Wherever a picture sits, omit it. Output the rest of the listing exactly.

(Data excerpts)

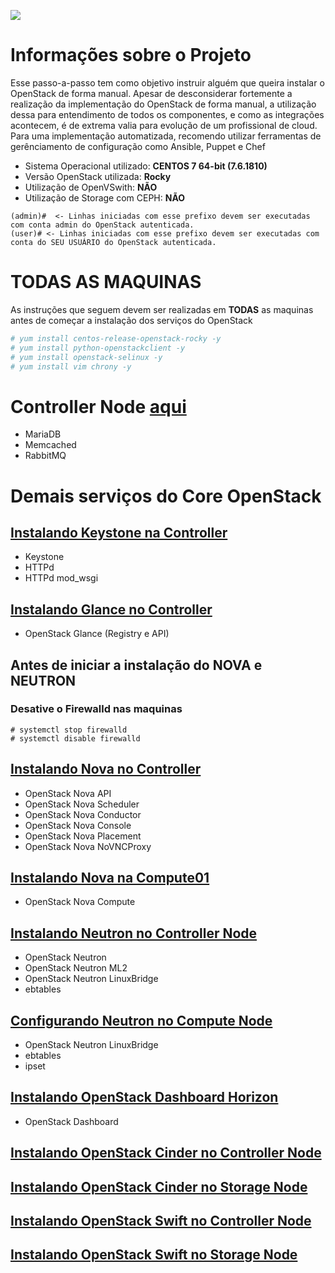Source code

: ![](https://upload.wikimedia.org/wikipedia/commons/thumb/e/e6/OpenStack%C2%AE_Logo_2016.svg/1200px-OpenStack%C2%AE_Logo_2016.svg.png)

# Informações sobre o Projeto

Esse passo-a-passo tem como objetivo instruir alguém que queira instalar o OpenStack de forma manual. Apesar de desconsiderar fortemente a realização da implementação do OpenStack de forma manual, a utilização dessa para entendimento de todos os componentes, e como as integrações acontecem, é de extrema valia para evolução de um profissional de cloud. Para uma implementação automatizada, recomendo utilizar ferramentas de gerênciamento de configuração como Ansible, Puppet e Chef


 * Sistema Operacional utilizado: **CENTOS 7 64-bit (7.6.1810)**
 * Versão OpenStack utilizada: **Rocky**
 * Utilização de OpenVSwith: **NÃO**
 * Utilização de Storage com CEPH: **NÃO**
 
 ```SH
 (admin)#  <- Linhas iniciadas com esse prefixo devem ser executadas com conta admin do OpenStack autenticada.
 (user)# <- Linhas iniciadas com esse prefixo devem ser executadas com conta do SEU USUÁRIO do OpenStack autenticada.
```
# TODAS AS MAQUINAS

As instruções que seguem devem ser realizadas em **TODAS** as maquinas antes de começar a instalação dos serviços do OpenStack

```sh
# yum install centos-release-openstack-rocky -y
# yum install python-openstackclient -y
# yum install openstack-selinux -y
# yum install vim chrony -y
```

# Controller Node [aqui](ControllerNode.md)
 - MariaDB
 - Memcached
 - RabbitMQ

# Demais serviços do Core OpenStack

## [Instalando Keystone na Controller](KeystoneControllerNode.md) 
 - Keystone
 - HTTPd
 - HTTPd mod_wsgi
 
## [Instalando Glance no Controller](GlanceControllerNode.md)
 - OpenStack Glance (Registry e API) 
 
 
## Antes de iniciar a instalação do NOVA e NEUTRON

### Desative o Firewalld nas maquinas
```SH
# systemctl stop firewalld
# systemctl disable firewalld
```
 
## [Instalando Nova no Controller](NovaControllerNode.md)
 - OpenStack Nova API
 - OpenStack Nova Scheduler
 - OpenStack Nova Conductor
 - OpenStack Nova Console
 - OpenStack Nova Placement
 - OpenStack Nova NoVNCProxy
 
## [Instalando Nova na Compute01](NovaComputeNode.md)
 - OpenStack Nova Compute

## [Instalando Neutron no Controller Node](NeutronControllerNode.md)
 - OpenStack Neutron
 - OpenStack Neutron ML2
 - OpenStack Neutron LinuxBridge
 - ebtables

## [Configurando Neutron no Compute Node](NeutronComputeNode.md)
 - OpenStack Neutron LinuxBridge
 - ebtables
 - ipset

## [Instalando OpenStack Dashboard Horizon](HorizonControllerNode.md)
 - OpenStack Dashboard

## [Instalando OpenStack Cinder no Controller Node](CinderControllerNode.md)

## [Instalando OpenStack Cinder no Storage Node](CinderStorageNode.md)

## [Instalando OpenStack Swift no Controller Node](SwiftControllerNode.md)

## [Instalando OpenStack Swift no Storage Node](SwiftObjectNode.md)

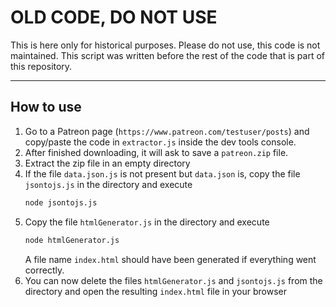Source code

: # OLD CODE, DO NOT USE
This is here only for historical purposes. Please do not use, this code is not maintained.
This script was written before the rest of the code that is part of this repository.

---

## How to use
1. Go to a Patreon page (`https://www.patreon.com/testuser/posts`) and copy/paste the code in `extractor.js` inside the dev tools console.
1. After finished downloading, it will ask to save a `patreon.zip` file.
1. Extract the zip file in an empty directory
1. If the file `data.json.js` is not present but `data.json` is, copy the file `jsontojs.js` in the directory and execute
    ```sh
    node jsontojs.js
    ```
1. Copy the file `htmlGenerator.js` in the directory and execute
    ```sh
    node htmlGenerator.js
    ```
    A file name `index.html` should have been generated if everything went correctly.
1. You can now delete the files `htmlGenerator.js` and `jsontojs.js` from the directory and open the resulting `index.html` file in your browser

(End Data excerpts)

**Task result**
Source code

: ![](https://upload.wikimedia.org/wikipedia/commons/thumb/e/e6/OpenStack%C2%AE_Logo_2016.svg/1200px-OpenStack%C2%AE_Logo_2016.svg.png)

# Informações sobre o Projeto

Esse passo-a-passo tem como objetivo instruir alguém que queira instalar o OpenStack de forma manual. Apesar de desconsiderar fortemente a realização da implementação do OpenStack de forma manual, a utilização dessa para entendimento de todos os componentes, e como as integrações acontecem, é de extrema valia para evolução de um profissional de cloud. Para uma implementação automatizada, recomendo utilizar ferramentas de gerênciamento de configuração como Ansible, Puppet e Chef


 * Sistema Operacional utilizado: **CENTOS 7 64-bit (7.6.1810)**
 * Versão OpenStack utilizada: **Rocky**
 * Utilização de OpenVSwith: **NÃO**
 * Utilização de Storage com CEPH: **NÃO**
 
 ```SH
 (admin)#  <- Linhas iniciadas com esse prefixo devem ser executadas com conta admin do OpenStack autenticada.
 (user)# <- Linhas iniciadas com esse prefixo devem ser executadas com conta do SEU USUÁRIO do OpenStack autenticada.
```
# TODAS AS MAQUINAS

As instruções que seguem devem ser realizadas em **TODAS** as maquinas antes de começar a instalação dos serviços do OpenStack

```sh
# yum install centos-release-openstack-rocky -y
# yum install python-openstackclient -y
# yum install openstack-selinux -y
# yum install vim chrony -y
```

# Controller Node [aqui](ControllerNode.md)
 - MariaDB
 - Memcached
 - RabbitMQ

# Demais serviços do Core OpenStack

## [Instalando Keystone na Controller](KeystoneControllerNode.md) 
 - Keystone
 - HTTPd
 - HTTPd mod_wsgi
 
## [Instalando Glance no Controller](GlanceControllerNode.md)
 - OpenStack Glance (Registry e API) 
 
 
## Antes de iniciar a instalação do NOVA e NEUTRON

### Desative o Firewalld nas maquinas
```SH
# systemctl stop firewalld
# systemctl disable firewalld
```
 
## [Instalando Nova no Controller](NovaControllerNode.md)
 - OpenStack Nova API
 - OpenStack Nova Scheduler
 - OpenStack Nova Conductor
 - OpenStack Nova Console
 - OpenStack Nova Placement
 - OpenStack Nova NoVNCProxy
 
## [Instalando Nova na Compute01](NovaComputeNode.md)
 - OpenStack Nova Compute

## [Instalando Neutron no Controller Node](NeutronControllerNode.md)
 - OpenStack Neutron
 - OpenStack Neutron ML2
 - OpenStack Neutron LinuxBridge
 - ebtables

## [Configurando Neutron no Compute Node](NeutronComputeNode.md)
 - OpenStack Neutron LinuxBridge
 - ebtables
 - ipset

## [Instalando OpenStack Dashboard Horizon](HorizonControllerNode.md)
 - OpenStack Dashboard

## [Instalando OpenStack Cinder no Controller Node](CinderControllerNode.md)

## [Instalando OpenStack Cinder no Storage Node](CinderStorageNode.md)

## [Instalando OpenStack Swift no Controller Node](SwiftControllerNode.md)

## [Instalando OpenStack Swift no Storage Node](SwiftObjectNode.md)

Source code

: # OLD CODE, DO NOT USE
This is here only for historical purposes. Please do not use, this code is not maintained.
This script was written before the rest of the code that is part of this repository.

---

## How to use
1. Go to a Patreon page (`https://www.patreon.com/testuser/posts`) and copy/paste the code in `extractor.js` inside the dev tools console.
1. After finished downloading, it will ask to save a `patreon.zip` file.
1. Extract the zip file in an empty directory
1. If the file `data.json.js` is not present but `data.json` is, copy the file `jsontojs.js` in the directory and execute
    ```sh
    node jsontojs.js
    ```
1. Copy the file `htmlGenerator.js` in the directory and execute
    ```sh
    node htmlGenerator.js
    ```
    A file name `index.html` should have been generated if everything went correctly.
1. You can now delete the files `htmlGenerator.js` and `jsontojs.js` from the directory and open the resulting `index.html` file in your browser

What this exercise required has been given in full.